Laissons pour terminer la parole à la poète : « Est-ce la brûlure elle-même qui s’est mise à rêver ? / Plus tard j’ai su par Anne que ce bleu-là avait surgi juste après la mort de son père. / Alors j’ai pensé à cette phrase de Paul Celan : / “La poésie, cette parole qui recueille l’infini, là où n’arrivent que du mortel et du pour rien”. »

Présentation de l’auteur

Claudine Bohi

 Claudine BOHI vit entre Paris, Strasbourg et St Pierre des champs. Elle est agrégée de lettres et poète. Elle a publié une trentaine de recueils, elle participe à de nombreuses revues françaises et étrangères, figure dans plusieurs anthologies. Elle collabore à de nombreux livres d’artistes, est traduite en plusieurs langues. Certains de ses textes ont donné lieu à des compositions musicales.  Elle dirige actuellement la collection 2Rives aux éditions Les lieux dits. Elle est membre du jury des prix Mallarmé et Louis Guillaume. Elle est membre du conseil d’administration de la maison de poésie de Paris.

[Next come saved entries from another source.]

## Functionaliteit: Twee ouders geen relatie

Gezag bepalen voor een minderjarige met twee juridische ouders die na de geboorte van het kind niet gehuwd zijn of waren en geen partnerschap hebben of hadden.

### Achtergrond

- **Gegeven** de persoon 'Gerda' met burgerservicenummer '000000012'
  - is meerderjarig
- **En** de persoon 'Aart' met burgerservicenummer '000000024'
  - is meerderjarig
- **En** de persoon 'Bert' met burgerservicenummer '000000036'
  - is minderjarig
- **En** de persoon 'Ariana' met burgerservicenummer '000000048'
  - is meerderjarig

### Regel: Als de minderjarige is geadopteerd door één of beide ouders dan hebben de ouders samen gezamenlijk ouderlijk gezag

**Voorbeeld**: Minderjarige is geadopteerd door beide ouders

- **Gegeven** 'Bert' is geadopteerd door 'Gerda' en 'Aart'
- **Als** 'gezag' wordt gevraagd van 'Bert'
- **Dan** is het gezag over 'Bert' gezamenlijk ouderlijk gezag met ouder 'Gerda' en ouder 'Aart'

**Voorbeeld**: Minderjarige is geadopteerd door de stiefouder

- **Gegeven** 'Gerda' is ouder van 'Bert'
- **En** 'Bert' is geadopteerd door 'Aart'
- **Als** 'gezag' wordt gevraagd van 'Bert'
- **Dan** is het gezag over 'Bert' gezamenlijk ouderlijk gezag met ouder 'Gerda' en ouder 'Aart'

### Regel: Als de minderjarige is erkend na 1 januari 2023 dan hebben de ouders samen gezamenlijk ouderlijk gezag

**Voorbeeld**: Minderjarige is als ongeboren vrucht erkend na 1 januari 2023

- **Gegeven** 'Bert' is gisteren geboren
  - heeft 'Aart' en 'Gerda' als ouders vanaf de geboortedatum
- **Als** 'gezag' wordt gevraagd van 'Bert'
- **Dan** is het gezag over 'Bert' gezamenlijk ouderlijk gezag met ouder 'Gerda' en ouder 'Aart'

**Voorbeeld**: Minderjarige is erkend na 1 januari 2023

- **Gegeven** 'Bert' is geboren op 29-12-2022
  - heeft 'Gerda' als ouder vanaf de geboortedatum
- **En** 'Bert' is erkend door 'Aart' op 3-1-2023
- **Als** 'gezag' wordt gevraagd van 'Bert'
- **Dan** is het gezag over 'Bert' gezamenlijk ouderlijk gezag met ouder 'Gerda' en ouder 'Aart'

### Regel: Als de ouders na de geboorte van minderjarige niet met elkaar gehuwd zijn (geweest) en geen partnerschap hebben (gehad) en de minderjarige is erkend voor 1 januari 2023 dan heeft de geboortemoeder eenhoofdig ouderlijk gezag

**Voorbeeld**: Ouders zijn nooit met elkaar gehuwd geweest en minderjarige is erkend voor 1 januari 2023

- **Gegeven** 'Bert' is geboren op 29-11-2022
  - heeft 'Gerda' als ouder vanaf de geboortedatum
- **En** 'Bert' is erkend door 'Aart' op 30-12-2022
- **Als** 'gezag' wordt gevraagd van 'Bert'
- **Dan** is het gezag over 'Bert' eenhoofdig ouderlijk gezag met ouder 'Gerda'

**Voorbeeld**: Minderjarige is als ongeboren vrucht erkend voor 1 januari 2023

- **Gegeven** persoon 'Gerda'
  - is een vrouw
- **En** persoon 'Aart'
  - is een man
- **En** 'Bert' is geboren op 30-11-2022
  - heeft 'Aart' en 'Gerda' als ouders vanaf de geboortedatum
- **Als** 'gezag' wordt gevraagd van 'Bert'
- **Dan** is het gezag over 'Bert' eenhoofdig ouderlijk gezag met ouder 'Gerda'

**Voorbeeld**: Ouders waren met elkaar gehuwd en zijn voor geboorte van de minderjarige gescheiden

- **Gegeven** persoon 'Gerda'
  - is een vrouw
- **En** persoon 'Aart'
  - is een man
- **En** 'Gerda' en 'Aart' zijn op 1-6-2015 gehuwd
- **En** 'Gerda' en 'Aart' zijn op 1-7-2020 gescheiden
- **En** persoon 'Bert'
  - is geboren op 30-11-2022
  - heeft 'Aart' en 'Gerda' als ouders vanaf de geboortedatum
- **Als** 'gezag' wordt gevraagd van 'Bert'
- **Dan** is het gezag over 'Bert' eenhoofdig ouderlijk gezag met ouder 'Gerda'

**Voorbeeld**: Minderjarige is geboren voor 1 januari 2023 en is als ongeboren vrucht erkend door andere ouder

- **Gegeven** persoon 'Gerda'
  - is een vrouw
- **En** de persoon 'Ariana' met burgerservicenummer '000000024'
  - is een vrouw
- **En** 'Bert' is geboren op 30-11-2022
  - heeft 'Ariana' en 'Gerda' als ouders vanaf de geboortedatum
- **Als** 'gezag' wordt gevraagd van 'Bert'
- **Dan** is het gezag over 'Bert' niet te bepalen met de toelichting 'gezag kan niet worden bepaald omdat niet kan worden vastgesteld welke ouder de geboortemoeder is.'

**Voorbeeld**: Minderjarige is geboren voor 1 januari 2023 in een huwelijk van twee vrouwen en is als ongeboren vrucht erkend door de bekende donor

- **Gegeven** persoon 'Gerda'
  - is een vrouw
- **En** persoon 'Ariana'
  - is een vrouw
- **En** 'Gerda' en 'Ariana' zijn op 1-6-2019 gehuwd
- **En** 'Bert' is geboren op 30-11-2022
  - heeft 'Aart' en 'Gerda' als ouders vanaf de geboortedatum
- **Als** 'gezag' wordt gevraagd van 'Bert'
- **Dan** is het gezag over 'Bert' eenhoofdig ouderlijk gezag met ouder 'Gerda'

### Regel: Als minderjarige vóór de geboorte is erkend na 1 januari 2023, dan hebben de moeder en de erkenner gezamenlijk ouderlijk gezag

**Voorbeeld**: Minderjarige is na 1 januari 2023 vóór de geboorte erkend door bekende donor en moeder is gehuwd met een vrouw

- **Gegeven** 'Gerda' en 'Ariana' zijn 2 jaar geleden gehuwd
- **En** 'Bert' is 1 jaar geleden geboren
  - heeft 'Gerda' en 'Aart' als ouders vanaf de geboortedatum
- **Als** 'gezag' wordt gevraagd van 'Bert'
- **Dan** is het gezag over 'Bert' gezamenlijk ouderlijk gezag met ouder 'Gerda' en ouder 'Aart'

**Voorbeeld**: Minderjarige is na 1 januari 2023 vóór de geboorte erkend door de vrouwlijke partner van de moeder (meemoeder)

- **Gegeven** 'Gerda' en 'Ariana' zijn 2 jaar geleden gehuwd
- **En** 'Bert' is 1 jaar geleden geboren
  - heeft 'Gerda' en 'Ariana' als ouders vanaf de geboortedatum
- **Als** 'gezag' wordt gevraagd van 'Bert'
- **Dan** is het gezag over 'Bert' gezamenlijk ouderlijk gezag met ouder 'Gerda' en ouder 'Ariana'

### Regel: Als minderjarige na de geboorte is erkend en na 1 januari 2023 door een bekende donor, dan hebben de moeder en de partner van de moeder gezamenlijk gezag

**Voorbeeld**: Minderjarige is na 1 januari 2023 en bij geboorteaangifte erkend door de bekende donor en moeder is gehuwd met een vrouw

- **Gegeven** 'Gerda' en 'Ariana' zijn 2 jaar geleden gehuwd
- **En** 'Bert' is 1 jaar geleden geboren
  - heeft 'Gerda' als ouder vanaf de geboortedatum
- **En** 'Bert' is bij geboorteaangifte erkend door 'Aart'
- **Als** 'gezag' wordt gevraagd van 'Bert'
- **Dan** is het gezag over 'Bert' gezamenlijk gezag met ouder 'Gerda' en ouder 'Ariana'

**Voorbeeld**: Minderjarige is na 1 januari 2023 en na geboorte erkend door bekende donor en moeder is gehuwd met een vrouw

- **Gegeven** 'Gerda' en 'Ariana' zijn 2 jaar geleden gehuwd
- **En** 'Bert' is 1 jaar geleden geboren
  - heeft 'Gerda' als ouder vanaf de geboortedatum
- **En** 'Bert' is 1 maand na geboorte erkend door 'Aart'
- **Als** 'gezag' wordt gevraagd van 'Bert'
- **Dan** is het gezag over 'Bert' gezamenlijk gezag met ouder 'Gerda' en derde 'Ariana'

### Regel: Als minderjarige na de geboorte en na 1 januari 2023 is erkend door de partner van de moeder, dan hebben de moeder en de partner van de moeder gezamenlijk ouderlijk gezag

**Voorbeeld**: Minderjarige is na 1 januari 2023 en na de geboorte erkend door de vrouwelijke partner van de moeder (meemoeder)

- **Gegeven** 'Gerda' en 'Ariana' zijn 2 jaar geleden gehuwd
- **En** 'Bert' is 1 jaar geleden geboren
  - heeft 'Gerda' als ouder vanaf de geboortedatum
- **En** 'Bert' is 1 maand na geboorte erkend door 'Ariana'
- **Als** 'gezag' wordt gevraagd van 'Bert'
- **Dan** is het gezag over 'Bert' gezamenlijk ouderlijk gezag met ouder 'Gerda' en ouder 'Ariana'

Elle a reçu les prix Verlaine, Aliénor, Georges Perros et le prix Mallarmé en 2019.

Bibliographie 

Dernières publications : Un père (Les lieux dits 2021), Regarde, avec Anne Slacik (coéditions l’herbe qui tremble et Papiers d’Art) 2022, Un couteau dans la tête,  éditions l’herbe qui tremble 2022, Parfois l’un d’entre nous,  L’herbe qui tremble, 2023.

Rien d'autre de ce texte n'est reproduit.